(Data supplied)
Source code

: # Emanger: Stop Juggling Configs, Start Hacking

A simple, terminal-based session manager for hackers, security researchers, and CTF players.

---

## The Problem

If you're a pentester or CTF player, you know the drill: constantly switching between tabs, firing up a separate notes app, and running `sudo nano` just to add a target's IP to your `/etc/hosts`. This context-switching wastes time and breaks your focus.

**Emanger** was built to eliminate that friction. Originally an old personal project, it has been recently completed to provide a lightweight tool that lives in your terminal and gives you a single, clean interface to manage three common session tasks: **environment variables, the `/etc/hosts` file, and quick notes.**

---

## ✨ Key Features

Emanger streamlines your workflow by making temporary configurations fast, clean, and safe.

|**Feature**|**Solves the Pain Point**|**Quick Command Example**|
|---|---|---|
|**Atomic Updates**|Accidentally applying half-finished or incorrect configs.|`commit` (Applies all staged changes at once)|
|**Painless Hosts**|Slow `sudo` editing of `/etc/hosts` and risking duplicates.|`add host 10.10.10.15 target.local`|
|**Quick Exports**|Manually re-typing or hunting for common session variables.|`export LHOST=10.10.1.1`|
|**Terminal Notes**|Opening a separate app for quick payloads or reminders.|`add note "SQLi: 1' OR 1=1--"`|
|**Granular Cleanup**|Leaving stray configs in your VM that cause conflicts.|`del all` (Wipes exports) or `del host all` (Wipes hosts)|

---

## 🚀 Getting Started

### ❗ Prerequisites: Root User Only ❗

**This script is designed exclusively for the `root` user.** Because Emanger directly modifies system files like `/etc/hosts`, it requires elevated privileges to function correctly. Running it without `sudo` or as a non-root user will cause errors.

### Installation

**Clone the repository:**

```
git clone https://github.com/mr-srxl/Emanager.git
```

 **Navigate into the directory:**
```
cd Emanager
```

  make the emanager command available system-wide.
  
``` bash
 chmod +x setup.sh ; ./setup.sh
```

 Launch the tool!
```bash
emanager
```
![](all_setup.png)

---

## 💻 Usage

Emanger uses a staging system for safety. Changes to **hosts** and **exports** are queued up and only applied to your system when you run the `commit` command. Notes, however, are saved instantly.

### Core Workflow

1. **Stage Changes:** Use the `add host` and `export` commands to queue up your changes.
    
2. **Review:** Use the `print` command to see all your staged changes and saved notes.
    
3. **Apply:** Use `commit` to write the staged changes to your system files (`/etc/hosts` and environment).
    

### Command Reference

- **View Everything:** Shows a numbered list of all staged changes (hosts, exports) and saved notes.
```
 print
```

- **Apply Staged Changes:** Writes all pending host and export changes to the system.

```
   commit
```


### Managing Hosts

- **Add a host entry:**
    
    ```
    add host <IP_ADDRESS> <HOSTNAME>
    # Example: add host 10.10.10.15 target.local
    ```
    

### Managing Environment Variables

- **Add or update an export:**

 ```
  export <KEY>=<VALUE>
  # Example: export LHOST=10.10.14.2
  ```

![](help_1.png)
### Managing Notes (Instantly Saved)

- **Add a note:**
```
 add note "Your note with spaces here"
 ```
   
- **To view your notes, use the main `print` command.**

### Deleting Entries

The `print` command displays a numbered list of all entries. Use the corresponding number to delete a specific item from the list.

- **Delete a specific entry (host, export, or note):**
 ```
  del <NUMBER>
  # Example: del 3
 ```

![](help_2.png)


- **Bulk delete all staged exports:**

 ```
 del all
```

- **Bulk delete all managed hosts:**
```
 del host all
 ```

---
(End Data supplied)
**Assignment**
From the records above, give again exactly the lines running from the line with "changes at once)|" to the line with "### Command Reference", inclusive.

**Exercise output**
|**Atomic Updates**|Accidentally applying half-finished or incorrect configs.|`commit` (Applies all staged changes at once)|
|**Painless Hosts**|Slow `sudo` editing of `/etc/hosts` and risking duplicates.|`add host 10.10.10.15 target.local`|
|**Quick Exports**|Manually re-typing or hunting for common session variables.|`export LHOST=10.10.1.1`|
|**Terminal Notes**|Opening a separate app for quick payloads or reminders.|`add note "SQLi: 1' OR 1=1--"`|
|**Granular Cleanup**|Leaving stray configs in your VM that cause conflicts.|`del all` (Wipes exports) or `del host all` (Wipes hosts)|

---

## 🚀 Getting Started

### ❗ Prerequisites: Root User Only ❗

**This script is designed exclusively for the `root` user.** Because Emanger directly modifies system files like `/etc/hosts`, it requires elevated privileges to function correctly. Running it without `sudo` or as a non-root user will cause errors.

### Installation

**Clone the repository:**

```
git clone https://github.com/mr-srxl/Emanager.git
```

 **Navigate into the directory:**
```
cd Emanager
```

  make the emanager command available system-wide.
  
``` bash
 chmod +x setup.sh ; ./setup.sh
```

 Launch the tool!
```bash
emanager
```
![](all_setup.png)

---

## 💻 Usage

Emanger uses a staging system for safety. Changes to **hosts** and **exports** are queued up and only applied to your system when you run the `commit` command. Notes, however, are saved instantly.

### Core Workflow

1. **Stage Changes:** Use the `add host` and `export` commands to queue up your changes.
    
2. **Review:** Use the `print` command to see all your staged changes and saved notes.
    
3. **Apply:** Use `commit` to write the staged changes to your system files (`/etc/hosts` and environment).
    

### Command Reference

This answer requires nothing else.